Ralloux paled but did not flinch. His expression was still the grave-faced gentle monk’s, his large shining black eyes staring honestly at Carmody but giving him a slightly ludicrous appearance because of their unexpectedness in that snub-nosed freckled big-lipped pitcher-eared setting. He said, “Do you intend to kill me?”
Carmody laughed uproariously. “No, it won’t be necessary. Do you think for one moment either you or Skelder will come through the Night alive or in your right mind? You’ve seen what has happened during the few brief flickers we’ve had. Those were preludes, tunings up. What of the real Night?”
“What about what happened to you?” said Ralloux, still pale.
Carmody shrugged his shoulders, ran his hand through his blue-black porcupinelike hair, now clean of blood. “Apparently my unconscious or whatever you call it is projecting pieces of Mary’s body, reconstructing the crime, you might say. How it can take a strictly subjective phenomenon and turn it into objective reality, I don’t know. Tand says there are several theories that attempt to explain the whole thing scientifically, that leaves the supernatural out. It doesn’t matter. It didn’t bother me when I cut up Mary into little pieces, and it won’t bother me to have pieces of her come floating back into my life. I could swim through her blood, or anybody else’s, to reach my goal.”

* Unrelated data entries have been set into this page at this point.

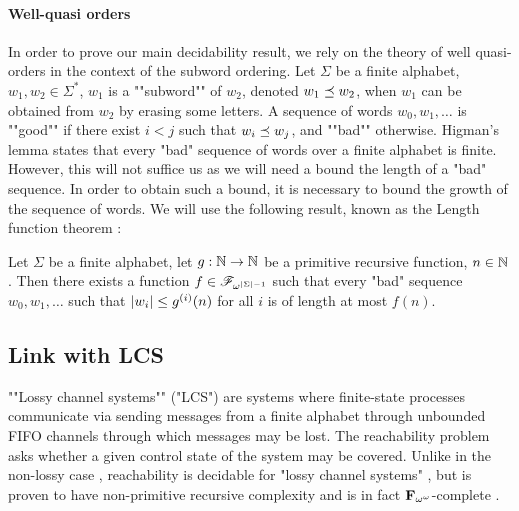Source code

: \paragraph*{Well-quasi orders}

In order to prove our main decidability result, we rely on the theory of well quasi-orders in the context of the subword ordering.
Let $\Sigma$ be a finite alphabet, $w_1, w_2 \in \Sigma^*$, $w_1$ is a ""subword"" of $w_2$, denoted $w_1 \preceq w_2$, when $w_1$ can be obtained from $w_2$ by erasing some letters. 
A sequence of words $w_0, w_1, \ldots$ is ""good"" if there exist $i<j$ such that $w_i \preceq w_j$, and ""bad"" otherwise. Higman's lemma \cite{Higman52} states that every "bad" sequence of words over a finite alphabet is finite.
However, this will not suffice us as we will need a bound the length of a "bad" sequence. In order to obtain such a bound, it is necessary to bound the growth of the sequence of words. 
We will use the following result, known as the Length function theorem \cite{SchmitzS2011upperHigman}:

\begin{theorem}
	\label{thm:lengthfcttheorem}
	Let $\Sigma$ be a finite alphabet, let $g : \mathbb{N} \to \mathbb{N}$ be a primitive recursive function, $n\in \mathbb{N}$.
	Then there exists a function $f \in \mathscr{F}_{\omega^{|\Sigma| - 1}}$ such that every "bad" sequence $w_0, w_1, \ldots$ such that $|w_i| \leq g^{(i)}(n)$ for all $i$ is of length at most $f(n)$. 
\end{theorem}



\subsection{Link with LCS}

""Lossy channel systems"" ("LCS") are systems where finite-state processes communicate via sending messages from a finite alphabet through unbounded FIFO channels through which messages may be lost. The reachability problem asks whether a given control state of the system may be covered. Unlike in the non-lossy case \cite{BZ83}, reachability is decidable for "lossy channel systems" \cite{AbdullaK95}, but is proven to have non-primitive recursive complexity \cite{Schnoebelen2002verifying} and is in fact $\mathbf{F}_{\omega^{\omega}}$-complete \cite{ChambartS08ordinal}.

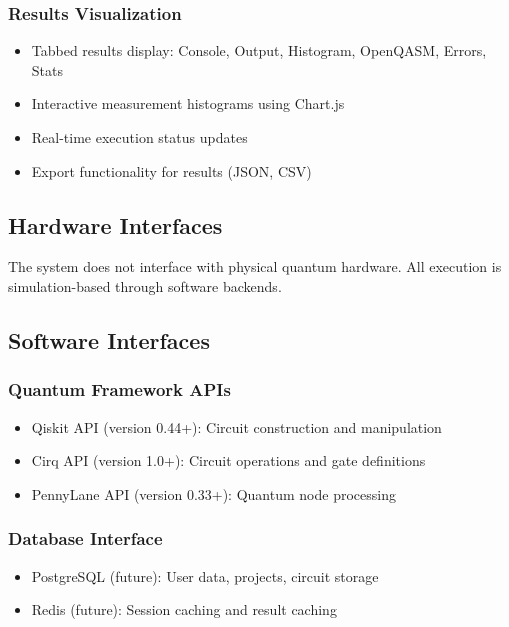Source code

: \subsubsection{Results Visualization}
\begin{itemize}
    \item Tabbed results display: Console, Output, Histogram, OpenQASM, Errors, Stats
    \item Interactive measurement histograms using Chart.js
    \item Real-time execution status updates
    \item Export functionality for results (JSON, CSV)
\end{itemize}

\subsection{Hardware Interfaces}

The system does not interface with physical quantum hardware. All execution is simulation-based through software backends.

\subsection{Software Interfaces}

\subsubsection{Quantum Framework APIs}
\begin{itemize}
    \item Qiskit API (version 0.44+): Circuit construction and manipulation \cite{qiskit}
    \item Cirq API (version 1.0+): Circuit operations and gate definitions \cite{cirq_developers_2023}
    \item PennyLane API (version 0.33+): Quantum node processing \cite{bergholm2018pennylane}
\end{itemize}

\subsubsection{Database Interface}
\begin{itemize}
    \item PostgreSQL (future): User data, projects, circuit storage
    \item Redis (future): Session caching and result caching
\end{itemize}

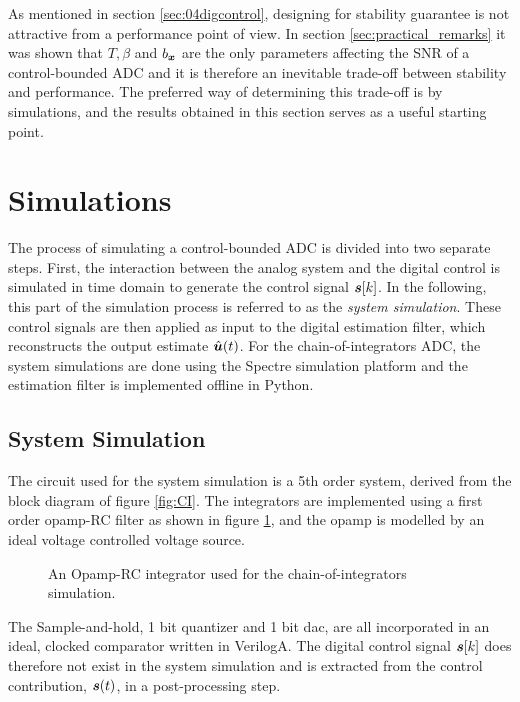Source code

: As mentioned in section \ref{sec:04digcontrol}, designing for stability guarantee is not attractive from a performance point of view. In section \ref{sec:practical_remarks} it was shown that $T, \beta$ and $b_{\bm{x}}$ are the only parameters affecting the SNR of a control-bounded ADC and it is therefore an inevitable trade-off between stability and performance. The preferred way of determining this trade-off is by simulations, and the results obtained in this section serves as a useful starting point.















\section{Simulations}
The process of simulating a control-bounded ADC is divided into two separate steps. First, the interaction between the analog system and the digital control is simulated in time domain to generate the control signal $\bm{s}[k]$. In the following, this part of the simulation process is referred to as the \textit{system simulation}. These control signals are then applied as input to the digital estimation filter, which reconstructs the output estimate $\hat{\bm{u}}(t)$. For the chain-of-integrators ADC, the system simulations are done using the Spectre simulation platform \cite{spectre} and the estimation filter is implemented offline in Python.

\subsection{System Simulation}
The circuit used for the system simulation is a 5th order system, derived from the block diagram of figure \ref{fig:CI}. The integrators are implemented using a first order opamp-RC filter as shown in figure \ref{fig:opampRCint}, and the opamp is modelled by an ideal voltage controlled voltage source.
\begin{figure}[htbp]
    \centering
    
    \caption{An Opamp-RC integrator used for the chain-of-integrators simulation.}
    \label{fig:opampRCint}
\end{figure}
The Sample-and-hold, 1 bit quantizer and 1 bit dac, are all incorporated in an ideal, clocked comparator written in VerilogA. The digital control signal $\bm{s}[k]$ does therefore not exist in the system simulation and is extracted from the control contribution, $\bm{s}(t)$, in a post-processing step.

He paused, looked narrow-eyed but still grinning at Ralloux and said, “What did you see during those flickers?”
Ralloux, even paler, gulped. He made the sign of the cross.
“I don’t know why I should tell you. But I will. I was in Hell.”
“In Hell?”
“Burning. With the other damned. With ninety-nine percent of all those who had lived, are living, and will live. Billions upon billions.”
Sweat poured out of his face. “It was not something imagined. I felt the agony. Mine, and the others’.”
He fell silent, while Carmody cocked his head to one side like one puzzled bird trying to figure out another. Then Ralloux murmured, “Ninety-nine percent.”
“So,” Carmody said, “that is what you worry about most, that is the basic premise of your mind.”
“If so, I did not know it,” murmured the monk.
“How ridiculous can you get? Why, even your Church no longer insists upon the medieval conception of literal flames. Still, I don’t know. From what I see of most people, they ought to fry. I’d like to be supervisor of the furnaces; there are some I’ve met in my short life whose fat egotism I’d like to burn right out of them....”
Ralloux said, incredulously, “You resent egotists?”
Carmody, clean and dressed, grinned and started downstairs.